# A Spicy Round of Applause for Panja!



## Outsider

Panjabigator has reached his first *mile*stone. 

Congratulations!
_Subhkamna!_​


----------



## ILT

*¡Felicidades Panjabigator!

It's nice to have foreros who enjoy asking and helping others *


----------



## jester.

*Congratulations* on _your_ first *milestone* 


 I like your questions about Catalan. Keep them coming. ​


----------



## Vanda

É bom contar com você por perto!​


----------



## panjabigator

Thank you!  It has been tough the past couple of days because the room where my computer is has no AC!  I have been sweating bullets!  I really really love this forum!!!


----------



## ILT

panjabigator said:
			
		

> Thank you! It has been tough the past couple of days because the room where my computer is has no AC! I have been sweating bullets! I really really love this forum!!!


Do you realize this qualifies you as a WR addict?


----------



## panjabigator

Gulp!  I accept my fate!


----------



## Fernando

Thank you very very much for your posts, panjabigator.


----------



## Eugin

Thank you for making us think with your so incisive and "spicy" questions!!!  ​ 
I wish I had the time to answer some of them... and to read the other foreros´ answers..... but that only happens in my dreams... (I need a "sigh face" here....)​ 
 Keep all those great questions coming, panjabigator!!!  And thanks for your addiction  ​


----------



## fenixpollo

panjabigator said:
			
		

> Thank you!

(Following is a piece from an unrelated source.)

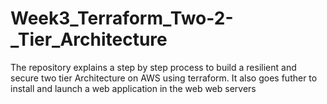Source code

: # Week3_Terraform_Two-2-_Tier_Architecture
The repository explains a step by step process to build a resilient and secure two tier Architecture on AWS using terraform. It also goes futher to install and launch a web application in the web web servers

It has been tough the past couple of days because the room where my computer is has no AC! I have been sweating bullets! I really really love this forum!!!


 My thought was that it ought to be hot in your room because your computer is constantly on so that you can be foruming day and night!    Sorry to hear about your A/C.

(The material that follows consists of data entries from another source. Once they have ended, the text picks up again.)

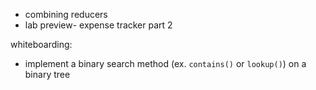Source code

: - combining reducers
- lab preview- expense tracker part 2

whiteboarding:
- implement a binary search method (ex. `contains()` or `lookup()`) on a binary tree
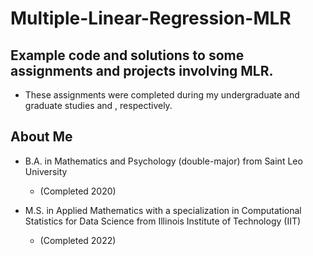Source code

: # Multiple-Linear-Regression-MLR

## Example code and solutions to some assignments and projects involving MLR. 

- These assignments were completed during my undergraduate and graduate studies  and , respectively.

## About Me

- B.A. in Mathematics and Psychology (double-major) from Saint Leo University 
  + (Completed 2020)

- M.S. in Applied Mathematics with a specialization in Computational Statistics for Data Science from Illinois Institute of Technology (IIT) 
  + (Completed 2022)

But on the other hand, *Happy Postiversary!*


----------



## linguist786

*WW*​ 
*پنجابغيتر*​
!تم نے مجهكو بہت بہت مدد دى ہے اور ميں نےتمهارا علم سے بہت كچه سيكها
तेरे मदद के साथ यह वेब-साइत पर बहुत मजा आता है!
*મુબારક બાદી*​ 


*  ..... CONGRATULATIONS, SEAN!!. ....   *​


----------



## Whodunit

*C**L*

*!مبارك ہوں تم*

*It's*
*always*
*a pleasure*
*to read your*
*posts. The more*
*I read of them, the*
*more I think you are*
*a real know-it-all. What-*
*ever **language it might be,*
*you seem to have knowledge in any. *​


----------



## panjabigator

Thanks guys!  Tears!  Oh and the AC GUY just came like 2 hours ago and left.  It is still pretty hot upstairs but the degree's are dropping as we speak!  Which equals more posts!  Muahahahahah!


----------



## elroy

_*Einen recht herzlichen Glückwunsch! *_

Vielen Dank für dein ständiges Mitmachen im Forum, für deine bedachten Fragen, für deine Munterkeit und vor allem für deine herrliche Höflichkeit!
 
Ich wünsche dir alles Gute bei der Bewahrung deiner tollen Sprachen und beim Erwerb vieler neuer schöner Sprachen!
 
Gratuliere, und weiter so! 
​


----------



## geve

Félicitations Panja!
Here's a present to make sure that you'll keep posting here even if your AC breaks: now you can build your own!


----------



## Tatzingo

Well Done Panjabigator!

Tatz.


----------



## panjabigator

geve said:
			
		

> Félicitations Panja!
> Here's a present to make sure that you'll keep posting here even if your AC breaks: now you can build your own!



LOL!  Thanks!


----------



## KaRiNe_Fr

Guess(*) from where I got this quote:


> Do you ever get down on your knees and thank God you know me and have access to my dementia?


Thanks for your help. 

(*) Answer is here (for "others"...  )


----------



## panjabigator

Hahaha!  Good One!


----------



## betulina

*¡¡Muchas felicidades, Panja!! 

*_Es genial tenerte por aquí y disfrutar de tu interés en tantas y tantas lenguas!  
_


----------



## la reine victoria

Well done Sean!



Happy first Postiversary.



Dream on baby.  Brrr!









LRV


----------



## panjabigator

Thank you Your Highness.  If I had known sooner, we could of combined our parties !


----------



## cherine

Dear Sean,

Welcome to the club of "millénaires" 


Mabrook​


----------



## Jana337

*Sean,*

*Thank you for bringing so much energy in Other Languages. *

*Do you know, however, that you are planting the seeds of its destruction? *

*I hope that OL shrinks by a couple of languages until your next postiversary. 

Jana

*​


----------



## panjabigator

> *planting the seeds of its destruction?*


How sweet of you to say that!  Touchs me right here!  **puts hand over heart**

I hope the OL shrinks too!


----------



## danielfranco

Alright, Panja! Good effort, and interesting opinions! Thanks for all them posts.


----------



## heidita

Hi Sean, I am a little late, but my greetings are no less sincere!

HERZLICHEN GLÜCKWUNSCH!


----------